RECORDS PROVIDED Block Start

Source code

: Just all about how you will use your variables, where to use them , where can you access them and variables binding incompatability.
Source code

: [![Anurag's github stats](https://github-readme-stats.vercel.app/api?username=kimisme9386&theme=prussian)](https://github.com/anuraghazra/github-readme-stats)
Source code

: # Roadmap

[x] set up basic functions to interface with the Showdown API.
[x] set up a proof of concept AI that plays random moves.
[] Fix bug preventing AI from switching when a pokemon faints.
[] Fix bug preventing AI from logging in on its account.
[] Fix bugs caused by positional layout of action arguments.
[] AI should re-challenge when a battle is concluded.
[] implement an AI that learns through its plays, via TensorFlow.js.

RECORDS PROVIDED Block End
RECORDS PROVIDED Block Start

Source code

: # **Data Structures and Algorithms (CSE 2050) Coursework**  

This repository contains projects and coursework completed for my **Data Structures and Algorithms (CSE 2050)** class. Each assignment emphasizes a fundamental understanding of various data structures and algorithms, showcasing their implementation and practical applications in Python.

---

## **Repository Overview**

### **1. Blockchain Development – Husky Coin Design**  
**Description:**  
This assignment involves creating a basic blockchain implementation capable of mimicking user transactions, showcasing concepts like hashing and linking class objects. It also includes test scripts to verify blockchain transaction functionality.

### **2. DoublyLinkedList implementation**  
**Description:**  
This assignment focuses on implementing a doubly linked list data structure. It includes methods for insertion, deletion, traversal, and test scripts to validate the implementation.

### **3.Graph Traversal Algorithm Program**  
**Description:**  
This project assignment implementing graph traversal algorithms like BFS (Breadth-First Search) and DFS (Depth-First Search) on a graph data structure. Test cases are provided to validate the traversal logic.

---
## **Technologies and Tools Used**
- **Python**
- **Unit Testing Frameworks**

RECORDS PROVIDED Block End
RECORDS PROVIDED Block Start

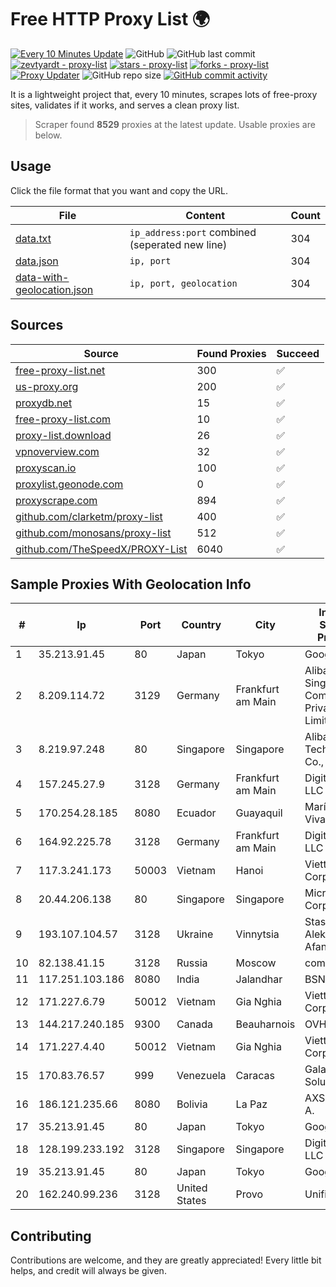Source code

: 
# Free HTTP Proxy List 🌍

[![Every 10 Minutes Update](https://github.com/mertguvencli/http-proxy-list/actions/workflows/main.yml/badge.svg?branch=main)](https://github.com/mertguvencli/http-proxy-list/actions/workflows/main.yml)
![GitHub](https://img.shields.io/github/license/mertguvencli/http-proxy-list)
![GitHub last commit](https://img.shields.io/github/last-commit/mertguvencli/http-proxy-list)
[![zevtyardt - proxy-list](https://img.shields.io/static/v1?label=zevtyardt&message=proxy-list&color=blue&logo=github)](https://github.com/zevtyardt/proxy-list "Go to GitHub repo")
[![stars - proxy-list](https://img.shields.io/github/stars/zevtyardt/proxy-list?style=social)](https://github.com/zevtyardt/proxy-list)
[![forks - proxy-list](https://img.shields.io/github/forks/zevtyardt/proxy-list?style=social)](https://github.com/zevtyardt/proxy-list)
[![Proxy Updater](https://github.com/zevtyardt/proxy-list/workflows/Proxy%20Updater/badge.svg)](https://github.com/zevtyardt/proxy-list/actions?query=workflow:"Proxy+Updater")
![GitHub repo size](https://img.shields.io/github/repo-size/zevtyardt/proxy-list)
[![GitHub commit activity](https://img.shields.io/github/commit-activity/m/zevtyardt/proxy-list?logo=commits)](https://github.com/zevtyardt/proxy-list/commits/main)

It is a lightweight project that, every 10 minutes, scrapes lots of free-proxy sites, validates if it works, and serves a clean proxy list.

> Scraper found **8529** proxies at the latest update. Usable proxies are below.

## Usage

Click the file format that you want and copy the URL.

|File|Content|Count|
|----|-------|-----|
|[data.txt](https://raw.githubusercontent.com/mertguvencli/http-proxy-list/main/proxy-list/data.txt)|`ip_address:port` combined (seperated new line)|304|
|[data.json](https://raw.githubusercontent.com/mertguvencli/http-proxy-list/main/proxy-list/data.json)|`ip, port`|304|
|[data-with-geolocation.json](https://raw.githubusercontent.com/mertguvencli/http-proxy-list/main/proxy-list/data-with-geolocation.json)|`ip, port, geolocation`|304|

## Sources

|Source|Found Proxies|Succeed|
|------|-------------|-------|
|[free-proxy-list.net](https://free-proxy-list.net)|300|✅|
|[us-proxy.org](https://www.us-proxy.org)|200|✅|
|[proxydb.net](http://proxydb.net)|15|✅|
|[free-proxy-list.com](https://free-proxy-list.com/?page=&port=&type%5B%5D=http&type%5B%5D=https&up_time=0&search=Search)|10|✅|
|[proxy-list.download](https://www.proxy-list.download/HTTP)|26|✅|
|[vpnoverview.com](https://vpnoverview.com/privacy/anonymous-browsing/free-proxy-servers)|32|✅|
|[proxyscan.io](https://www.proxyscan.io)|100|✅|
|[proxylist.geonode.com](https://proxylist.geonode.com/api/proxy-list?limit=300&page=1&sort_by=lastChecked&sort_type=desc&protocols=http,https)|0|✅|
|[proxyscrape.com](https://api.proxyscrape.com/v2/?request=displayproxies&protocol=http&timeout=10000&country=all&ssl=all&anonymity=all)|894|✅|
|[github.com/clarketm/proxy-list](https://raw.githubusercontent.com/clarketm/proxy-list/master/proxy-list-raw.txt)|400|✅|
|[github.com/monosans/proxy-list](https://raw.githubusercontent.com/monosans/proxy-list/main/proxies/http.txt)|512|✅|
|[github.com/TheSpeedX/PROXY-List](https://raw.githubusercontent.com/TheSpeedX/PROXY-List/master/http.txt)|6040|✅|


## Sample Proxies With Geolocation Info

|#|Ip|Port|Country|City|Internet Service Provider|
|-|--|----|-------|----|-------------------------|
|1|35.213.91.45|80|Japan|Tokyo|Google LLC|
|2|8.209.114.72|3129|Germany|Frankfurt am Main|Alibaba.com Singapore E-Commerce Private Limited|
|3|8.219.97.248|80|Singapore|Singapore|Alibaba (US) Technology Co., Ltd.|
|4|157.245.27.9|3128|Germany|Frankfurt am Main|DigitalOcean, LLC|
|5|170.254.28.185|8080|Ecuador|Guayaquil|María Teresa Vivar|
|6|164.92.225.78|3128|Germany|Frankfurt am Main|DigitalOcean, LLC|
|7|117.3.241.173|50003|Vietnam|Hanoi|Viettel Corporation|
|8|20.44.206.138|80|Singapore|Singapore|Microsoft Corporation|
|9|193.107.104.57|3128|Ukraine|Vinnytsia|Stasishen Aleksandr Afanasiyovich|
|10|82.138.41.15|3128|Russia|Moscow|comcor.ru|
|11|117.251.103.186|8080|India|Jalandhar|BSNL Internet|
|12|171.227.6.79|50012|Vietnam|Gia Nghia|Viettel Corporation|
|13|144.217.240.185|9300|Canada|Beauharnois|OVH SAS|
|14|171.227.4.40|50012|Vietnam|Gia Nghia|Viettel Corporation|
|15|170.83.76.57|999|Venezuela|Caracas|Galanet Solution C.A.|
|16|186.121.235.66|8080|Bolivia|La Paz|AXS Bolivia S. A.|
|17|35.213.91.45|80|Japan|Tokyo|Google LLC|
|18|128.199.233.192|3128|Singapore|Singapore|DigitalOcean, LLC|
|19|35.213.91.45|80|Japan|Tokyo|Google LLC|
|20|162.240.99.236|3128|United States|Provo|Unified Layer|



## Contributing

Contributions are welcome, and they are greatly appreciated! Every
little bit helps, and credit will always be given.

RECORDS PROVIDED Block End

Scan the entries for the word "page". Report each line that has it.

|[free-proxy-list.com](https://free-proxy-list.com/?page=&port=&type%5B%5D=http&type%5B%5D=https&up_time=0&search=Search)|10|✅|
|[proxylist.geonode.com](https://proxylist.geonode.com/api/proxy-list?limit=300&page=1&sort_by=lastChecked&sort_type=desc&protocols=http,https)|0|✅|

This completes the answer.